### Exercise instructions
Check every line of the material below for the string "posledních". State how many lines have it.

### Exercise data
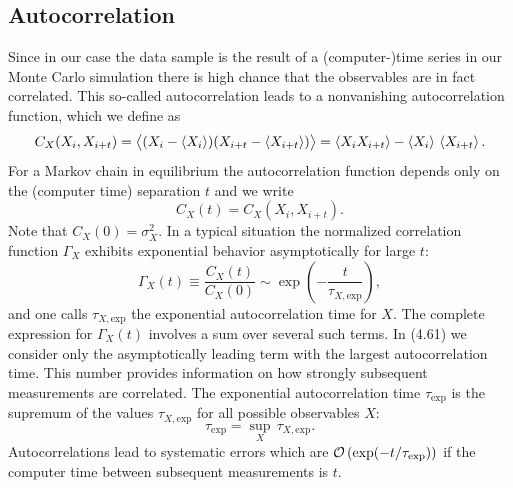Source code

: \subsection{Autocorrelation}

Since in our case the data sample is the result of a (computer-)time series in
our Monte Carlo simulation there is high chance that the observables are in
fact correlated. This so-called autocorrelation leads to a nonvanishing autocorrelation function, which we define as
\begin{equation}
  C_X(X_i, X_{i+t}) = \big\langle (X_i - \ev{X_i})(X_{i+t} - \ev{X_{i+t}})\big\rangle
  = \ev{X_i X_{i+t}} - \ev{X_i}\,\ev{X_{i+t}} .
\end{equation}
For a Markov chain in equilibrium the autocorrelation function depends only
on the (computer time) separation $t$ and we write
\begin{equation}
  C_X(t) = C_X(X_i, X_{i+t}) .
\end{equation}
Note that $C_X(0) = \sigma_X^2$. In a typical situation the normalized correlation
function $\Gamma_X$ exhibits exponential behavior asymptotically for large $t$:
\begin{equation}
  \Gamma_X(t) \equiv \frac{C_X(t)}{C_X(0)} \sim \exp\!\left(-\frac{t}{\tau_{X,\mathrm{exp}}}\right),
\end{equation}
and one calls $\tau_{X,\mathrm{exp}}$ the exponential autocorrelation time for $X$. The complete expression for $\Gamma_X(t)$ involves a sum over several such terms. In (4.61)
we consider only the asymptotically leading term with the largest autocorrelation time. This number provides information on how strongly subsequent
measurements are correlated. The exponential autocorrelation time $\tau_\mathrm{exp}$ is the
supremum of the values $\tau_{X,\mathrm{exp}}$ for all possible observables $X$:
\begin{equation}
  \tau_\mathrm{exp} = \sup_{X}\,\tau_{X,\mathrm{exp}} .
\end{equation}
Autocorrelations lead to systematic errors which are $\order{\exp(-t/\tau_\mathrm{exp})}$ if the
computer time between subsequent measurements is $t$.

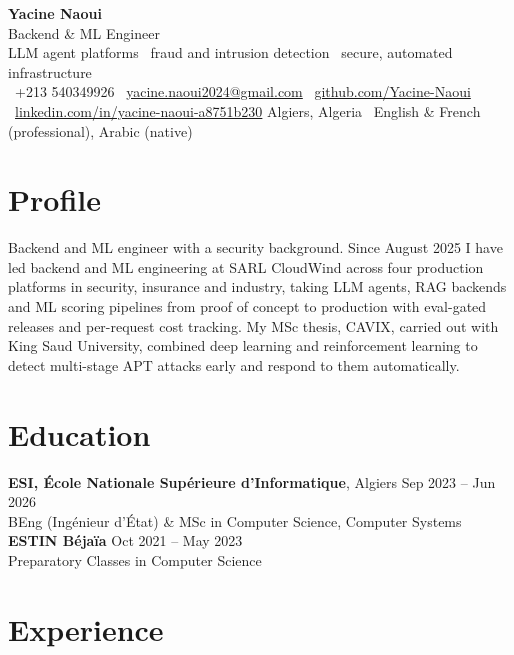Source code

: \documentclass[10pt,a4paper]{article}
\begin{document}
\begin{center}
  {\LARGE\bfseries Yacine Naoui}\\[3pt]
  {\large Backend \& ML Engineer}\\[2pt]
  {\small LLM agent platforms \textperiodcentered\ fraud and intrusion detection \textperiodcentered\ secure, automated infrastructure}\\[5pt]
  \small
  \faPhone~+213 540349926 \quad
  \faEnvelope~\href{mailto:yacine.naoui2024@gmail.com}{yacine.naoui2024@gmail.com} \quad
  \faGithub~\href{https://github.com/Yacine-Naoui}{github.com/Yacine-Naoui}\\[2pt]
  \faLinkedin~\href{https://www.linkedin.com/in/yacine-naoui-a8751b230/}{linkedin.com/in/yacine-naoui-a8751b230} \quad
  Algiers, Algeria \textperiodcentered\ English \& French (professional), Arabic (native)
\end{center}

\section*{Profile}
Backend and ML engineer with a security background. Since August 2025 I have led backend and ML engineering at SARL CloudWind across four production platforms in security, insurance and industry, taking LLM agents, RAG backends and ML scoring pipelines from proof of concept to production with eval-gated releases and per-request cost tracking. My MSc thesis, CAVIX, carried out with King Saud University, combined deep learning and reinforcement learning to detect multi-stage APT attacks early and respond to them automatically.

\section*{Education}
\textbf{ESI, École Nationale Supérieure d'Informatique}, Algiers \hfill Sep 2023 -- Jun 2026\\
BEng (Ingénieur d'État) \& MSc in Computer Science, Computer Systems\\[2pt]
\textbf{ESTIN Béjaïa} \hfill Oct 2021 -- May 2023\\
Preparatory Classes in Computer Science

\section*{Experience}
\end{document}
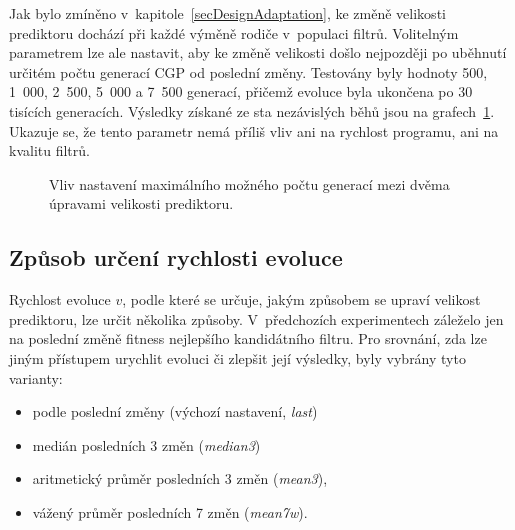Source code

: Jak bylo zmíněno v~kapitole~\ref{secDesignAdaptation}, ke změně velikosti prediktoru dochází při každé výměně rodiče v~populaci filtrů. Volitelným parametrem lze ale nastavit, aby ke změně velikosti došlo nejpozději po uběhnutí určitém počtu generací CGP od poslední změny. Testovány byly hodnoty 500, 1~000, 2~500, 5~000 a 7~500 generací, přičemž evoluce byla ukončena po 30 tisících generacích. Výsledky získané ze sta nezávislých běhů jsou na grafech~\ref{plotInterval-30kg}. Ukazuje se, že tento parametr nemá příliš vliv ani na rychlost programu, ani na kvalitu filtrů.

\begin{figure}[htb]
    \centering
    \captionsetup{aboveskip=0pt}
    \caption{Vliv nastavení maximálního možného počtu generací mezi dvěma úpravami velikosti prediktoru.}
    \label{plotInterval-30kg}
\end{figure}

\subsection{Způsob určení rychlosti evoluce}

Rychlost evoluce $v$, podle které se určuje, jakým způsobem se upraví velikost prediktoru, lze určit několika způsoby. V~předchozích experimentech záleželo jen na poslední změně fitness nejlepšího kandidátního filtru. Pro srovnání, zda lze jiným přístupem urychlit evoluci či zlepšit její výsledky, byly vybrány tyto varianty:

\begin{itemize}
    \item podle poslední změny (výchozí nastavení, \emph{last})
    \item medián posledních 3 změn (\emph{median3})
    \item aritmetický průměr posledních 3 změn (\emph{mean3}),
    \item vážený průměr posledních 7 změn (\emph{mean7w}).
\end{itemize}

### Response to the exercise
3